**Task directions**
Return the following entries exactly, word for word.

Data items:
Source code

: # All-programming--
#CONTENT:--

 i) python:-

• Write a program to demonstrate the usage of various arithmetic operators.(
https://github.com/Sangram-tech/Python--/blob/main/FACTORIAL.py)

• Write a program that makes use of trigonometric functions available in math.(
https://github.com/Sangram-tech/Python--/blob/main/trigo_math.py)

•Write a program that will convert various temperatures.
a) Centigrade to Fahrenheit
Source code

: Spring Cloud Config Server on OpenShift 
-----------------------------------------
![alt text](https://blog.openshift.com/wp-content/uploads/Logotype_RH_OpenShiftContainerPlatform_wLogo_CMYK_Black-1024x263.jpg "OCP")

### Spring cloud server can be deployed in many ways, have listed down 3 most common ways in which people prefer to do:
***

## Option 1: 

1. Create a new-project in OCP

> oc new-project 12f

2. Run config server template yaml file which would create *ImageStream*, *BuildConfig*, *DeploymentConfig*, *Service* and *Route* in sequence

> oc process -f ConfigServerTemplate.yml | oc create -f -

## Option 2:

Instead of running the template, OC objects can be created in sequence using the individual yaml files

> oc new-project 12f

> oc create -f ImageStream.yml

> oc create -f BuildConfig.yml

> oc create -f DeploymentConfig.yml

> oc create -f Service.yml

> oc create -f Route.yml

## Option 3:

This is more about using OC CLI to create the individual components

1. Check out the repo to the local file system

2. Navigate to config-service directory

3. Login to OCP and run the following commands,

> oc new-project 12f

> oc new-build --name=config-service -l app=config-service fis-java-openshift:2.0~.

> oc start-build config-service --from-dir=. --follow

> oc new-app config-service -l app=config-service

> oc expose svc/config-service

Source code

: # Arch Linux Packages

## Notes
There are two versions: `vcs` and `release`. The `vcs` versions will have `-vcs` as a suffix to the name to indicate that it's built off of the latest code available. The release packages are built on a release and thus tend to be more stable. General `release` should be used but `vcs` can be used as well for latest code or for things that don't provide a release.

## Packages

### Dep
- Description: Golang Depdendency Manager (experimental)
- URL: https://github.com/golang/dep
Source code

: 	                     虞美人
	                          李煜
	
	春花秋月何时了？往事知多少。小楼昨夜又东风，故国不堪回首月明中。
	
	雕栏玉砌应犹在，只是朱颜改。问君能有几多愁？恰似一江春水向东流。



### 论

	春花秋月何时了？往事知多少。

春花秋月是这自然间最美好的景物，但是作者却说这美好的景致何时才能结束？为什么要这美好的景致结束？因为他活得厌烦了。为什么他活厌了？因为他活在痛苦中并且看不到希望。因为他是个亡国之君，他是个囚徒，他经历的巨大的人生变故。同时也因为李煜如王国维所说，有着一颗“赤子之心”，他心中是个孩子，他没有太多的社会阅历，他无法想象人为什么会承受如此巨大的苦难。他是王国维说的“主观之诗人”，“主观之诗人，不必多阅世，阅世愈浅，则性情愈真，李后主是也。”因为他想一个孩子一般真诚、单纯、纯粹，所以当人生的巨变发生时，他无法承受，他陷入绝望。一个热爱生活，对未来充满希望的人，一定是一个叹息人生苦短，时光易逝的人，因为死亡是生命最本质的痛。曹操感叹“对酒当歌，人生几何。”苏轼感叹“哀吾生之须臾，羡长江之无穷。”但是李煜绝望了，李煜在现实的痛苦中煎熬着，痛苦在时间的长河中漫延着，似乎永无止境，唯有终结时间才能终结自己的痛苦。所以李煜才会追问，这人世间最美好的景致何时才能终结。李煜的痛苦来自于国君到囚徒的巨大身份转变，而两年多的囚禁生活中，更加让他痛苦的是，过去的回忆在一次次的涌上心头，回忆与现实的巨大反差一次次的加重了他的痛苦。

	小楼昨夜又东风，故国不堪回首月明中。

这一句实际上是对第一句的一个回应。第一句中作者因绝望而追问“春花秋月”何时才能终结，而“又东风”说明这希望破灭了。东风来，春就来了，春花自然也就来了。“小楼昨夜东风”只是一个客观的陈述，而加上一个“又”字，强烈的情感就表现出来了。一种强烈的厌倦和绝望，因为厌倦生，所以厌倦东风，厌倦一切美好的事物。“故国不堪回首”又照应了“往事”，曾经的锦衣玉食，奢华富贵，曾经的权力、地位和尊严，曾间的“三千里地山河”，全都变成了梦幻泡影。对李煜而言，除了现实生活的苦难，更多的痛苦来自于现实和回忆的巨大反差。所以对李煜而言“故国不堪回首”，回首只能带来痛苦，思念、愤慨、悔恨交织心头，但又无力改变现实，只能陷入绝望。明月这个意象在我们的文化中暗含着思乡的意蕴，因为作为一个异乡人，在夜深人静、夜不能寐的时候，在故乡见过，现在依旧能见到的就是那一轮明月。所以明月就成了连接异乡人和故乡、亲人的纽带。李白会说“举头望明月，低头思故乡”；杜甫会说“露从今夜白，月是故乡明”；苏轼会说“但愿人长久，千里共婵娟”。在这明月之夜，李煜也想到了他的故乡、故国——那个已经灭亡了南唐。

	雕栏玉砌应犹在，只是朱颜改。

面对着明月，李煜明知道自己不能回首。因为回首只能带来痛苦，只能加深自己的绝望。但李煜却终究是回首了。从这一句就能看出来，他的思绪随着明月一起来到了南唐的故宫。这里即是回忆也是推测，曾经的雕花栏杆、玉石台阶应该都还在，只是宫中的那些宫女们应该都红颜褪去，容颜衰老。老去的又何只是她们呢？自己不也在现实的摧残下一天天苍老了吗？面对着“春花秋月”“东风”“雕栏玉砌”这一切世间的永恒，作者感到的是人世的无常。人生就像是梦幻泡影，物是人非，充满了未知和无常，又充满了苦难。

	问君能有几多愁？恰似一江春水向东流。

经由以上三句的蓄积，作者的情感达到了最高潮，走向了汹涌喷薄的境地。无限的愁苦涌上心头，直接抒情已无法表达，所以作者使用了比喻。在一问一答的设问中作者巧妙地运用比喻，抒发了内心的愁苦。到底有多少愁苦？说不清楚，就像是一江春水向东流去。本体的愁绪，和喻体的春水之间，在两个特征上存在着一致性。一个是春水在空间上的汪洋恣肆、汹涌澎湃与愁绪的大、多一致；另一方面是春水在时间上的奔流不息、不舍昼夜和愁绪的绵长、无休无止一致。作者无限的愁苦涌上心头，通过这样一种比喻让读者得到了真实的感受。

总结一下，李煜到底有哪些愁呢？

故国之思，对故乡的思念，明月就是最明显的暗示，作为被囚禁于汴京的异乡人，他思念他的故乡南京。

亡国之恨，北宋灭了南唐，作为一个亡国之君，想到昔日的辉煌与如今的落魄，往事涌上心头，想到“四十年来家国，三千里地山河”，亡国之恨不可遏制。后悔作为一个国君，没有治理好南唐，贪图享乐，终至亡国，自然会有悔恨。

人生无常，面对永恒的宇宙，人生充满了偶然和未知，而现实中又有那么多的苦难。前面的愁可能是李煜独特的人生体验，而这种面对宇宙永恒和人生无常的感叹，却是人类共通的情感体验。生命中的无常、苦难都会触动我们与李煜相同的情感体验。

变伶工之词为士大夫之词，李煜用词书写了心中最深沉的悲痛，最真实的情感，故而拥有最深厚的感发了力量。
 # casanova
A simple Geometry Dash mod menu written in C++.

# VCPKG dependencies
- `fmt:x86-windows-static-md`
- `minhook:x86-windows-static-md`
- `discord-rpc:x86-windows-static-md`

**Answer box**
Source code

: # All-programming--
#CONTENT:--

 i) python:-

• Write a program to demonstrate the usage of various arithmetic operators.(
https://github.com/Sangram-tech/Python--/blob/main/FACTORIAL.py)

• Write a program that makes use of trigonometric functions available in math.(
https://github.com/Sangram-tech/Python--/blob/main/trigo_math.py)

•Write a program that will convert various temperatures.
a) Centigrade to Fahrenheit
Source code

: Spring Cloud Config Server on OpenShift 
-----------------------------------------
![alt text](https://blog.openshift.com/wp-content/uploads/Logotype_RH_OpenShiftContainerPlatform_wLogo_CMYK_Black-1024x263.jpg "OCP")

### Spring cloud server can be deployed in many ways, have listed down 3 most common ways in which people prefer to do:
***

## Option 1: 

1. Create a new-project in OCP

> oc new-project 12f

2. Run config server template yaml file which would create *ImageStream*, *BuildConfig*, *DeploymentConfig*, *Service* and *Route* in sequence

> oc process -f ConfigServerTemplate.yml | oc create -f -

## Option 2:

Instead of running the template, OC objects can be created in sequence using the individual yaml files

> oc new-project 12f

> oc create -f ImageStream.yml

> oc create -f BuildConfig.yml

> oc create -f DeploymentConfig.yml

> oc create -f Service.yml

> oc create -f Route.yml

## Option 3:

This is more about using OC CLI to create the individual components

1. Check out the repo to the local file system

2. Navigate to config-service directory

3. Login to OCP and run the following commands,

> oc new-project 12f

> oc new-build --name=config-service -l app=config-service fis-java-openshift:2.0~.

> oc start-build config-service --from-dir=. --follow

> oc new-app config-service -l app=config-service

> oc expose svc/config-service

Source code

: # Arch Linux Packages

## Notes
There are two versions: `vcs` and `release`. The `vcs` versions will have `-vcs` as a suffix to the name to indicate that it's built off of the latest code available. The release packages are built on a release and thus tend to be more stable. General `release` should be used but `vcs` can be used as well for latest code or for things that don't provide a release.

## Packages

### Dep
- Description: Golang Depdendency Manager (experimental)
- URL: https://github.com/golang/dep
Source code

: 	                     虞美人
	                          李煜
	
	春花秋月何时了？往事知多少。小楼昨夜又东风，故国不堪回首月明中。
	
	雕栏玉砌应犹在，只是朱颜改。问君能有几多愁？恰似一江春水向东流。



### 论

	春花秋月何时了？往事知多少。

春花秋月是这自然间最美好的景物，但是作者却说这美好的景致何时才能结束？为什么要这美好的景致结束？因为他活得厌烦了。为什么他活厌了？因为他活在痛苦中并且看不到希望。因为他是个亡国之君，他是个囚徒，他经历的巨大的人生变故。同时也因为李煜如王国维所说，有着一颗“赤子之心”，他心中是个孩子，他没有太多的社会阅历，他无法想象人为什么会承受如此巨大的苦难。他是王国维说的“主观之诗人”，“主观之诗人，不必多阅世，阅世愈浅，则性情愈真，李后主是也。”因为他想一个孩子一般真诚、单纯、纯粹，所以当人生的巨变发生时，他无法承受，他陷入绝望。一个热爱生活，对未来充满希望的人，一定是一个叹息人生苦短，时光易逝的人，因为死亡是生命最本质的痛。曹操感叹“对酒当歌，人生几何。”苏轼感叹“哀吾生之须臾，羡长江之无穷。”但是李煜绝望了，李煜在现实的痛苦中煎熬着，痛苦在时间的长河中漫延着，似乎永无止境，唯有终结时间才能终结自己的痛苦。所以李煜才会追问，这人世间最美好的景致何时才能终结。李煜的痛苦来自于国君到囚徒的巨大身份转变，而两年多的囚禁生活中，更加让他痛苦的是，过去的回忆在一次次的涌上心头，回忆与现实的巨大反差一次次的加重了他的痛苦。

	小楼昨夜又东风，故国不堪回首月明中。

这一句实际上是对第一句的一个回应。第一句中作者因绝望而追问“春花秋月”何时才能终结，而“又东风”说明这希望破灭了。东风来，春就来了，春花自然也就来了。“小楼昨夜东风”只是一个客观的陈述，而加上一个“又”字，强烈的情感就表现出来了。一种强烈的厌倦和绝望，因为厌倦生，所以厌倦东风，厌倦一切美好的事物。“故国不堪回首”又照应了“往事”，曾经的锦衣玉食，奢华富贵，曾经的权力、地位和尊严，曾间的“三千里地山河”，全都变成了梦幻泡影。对李煜而言，除了现实生活的苦难，更多的痛苦来自于现实和回忆的巨大反差。所以对李煜而言“故国不堪回首”，回首只能带来痛苦，思念、愤慨、悔恨交织心头，但又无力改变现实，只能陷入绝望。明月这个意象在我们的文化中暗含着思乡的意蕴，因为作为一个异乡人，在夜深人静、夜不能寐的时候，在故乡见过，现在依旧能见到的就是那一轮明月。所以明月就成了连接异乡人和故乡、亲人的纽带。李白会说“举头望明月，低头思故乡”；杜甫会说“露从今夜白，月是故乡明”；苏轼会说“但愿人长久，千里共婵娟”。在这明月之夜，李煜也想到了他的故乡、故国——那个已经灭亡了南唐。

	雕栏玉砌应犹在，只是朱颜改。

面对着明月，李煜明知道自己不能回首。因为回首只能带来痛苦，只能加深自己的绝望。但李煜却终究是回首了。从这一句就能看出来，他的思绪随着明月一起来到了南唐的故宫。这里即是回忆也是推测，曾经的雕花栏杆、玉石台阶应该都还在，只是宫中的那些宫女们应该都红颜褪去，容颜衰老。老去的又何只是她们呢？自己不也在现实的摧残下一天天苍老了吗？面对着“春花秋月”“东风”“雕栏玉砌”这一切世间的永恒，作者感到的是人世的无常。人生就像是梦幻泡影，物是人非，充满了未知和无常，又充满了苦难。

	问君能有几多愁？恰似一江春水向东流。

经由以上三句的蓄积，作者的情感达到了最高潮，走向了汹涌喷薄的境地。无限的愁苦涌上心头，直接抒情已无法表达，所以作者使用了比喻。在一问一答的设问中作者巧妙地运用比喻，抒发了内心的愁苦。到底有多少愁苦？说不清楚，就像是一江春水向东流去。本体的愁绪，和喻体的春水之间，在两个特征上存在着一致性。一个是春水在空间上的汪洋恣肆、汹涌澎湃与愁绪的大、多一致；另一方面是春水在时间上的奔流不息、不舍昼夜和愁绪的绵长、无休无止一致。作者无限的愁苦涌上心头，通过这样一种比喻让读者得到了真实的感受。

总结一下，李煜到底有哪些愁呢？

故国之思，对故乡的思念，明月就是最明显的暗示，作为被囚禁于汴京的异乡人，他思念他的故乡南京。

亡国之恨，北宋灭了南唐，作为一个亡国之君，想到昔日的辉煌与如今的落魄，往事涌上心头，想到“四十年来家国，三千里地山河”，亡国之恨不可遏制。后悔作为一个国君，没有治理好南唐，贪图享乐，终至亡国，自然会有悔恨。

人生无常，面对永恒的宇宙，人生充满了偶然和未知，而现实中又有那么多的苦难。前面的愁可能是李煜独特的人生体验，而这种面对宇宙永恒和人生无常的感叹，却是人类共通的情感体验。生命中的无常、苦难都会触动我们与李煜相同的情感体验。

变伶工之词为士大夫之词，李煜用词书写了心中最深沉的悲痛，最真实的情感，故而拥有最深厚的感发了力量。
 # casanova
A simple Geometry Dash mod menu written in C++.

# VCPKG dependencies
- `fmt:x86-windows-static-md`
- `minhook:x86-windows-static-md`
- `discord-rpc:x86-windows-static-md`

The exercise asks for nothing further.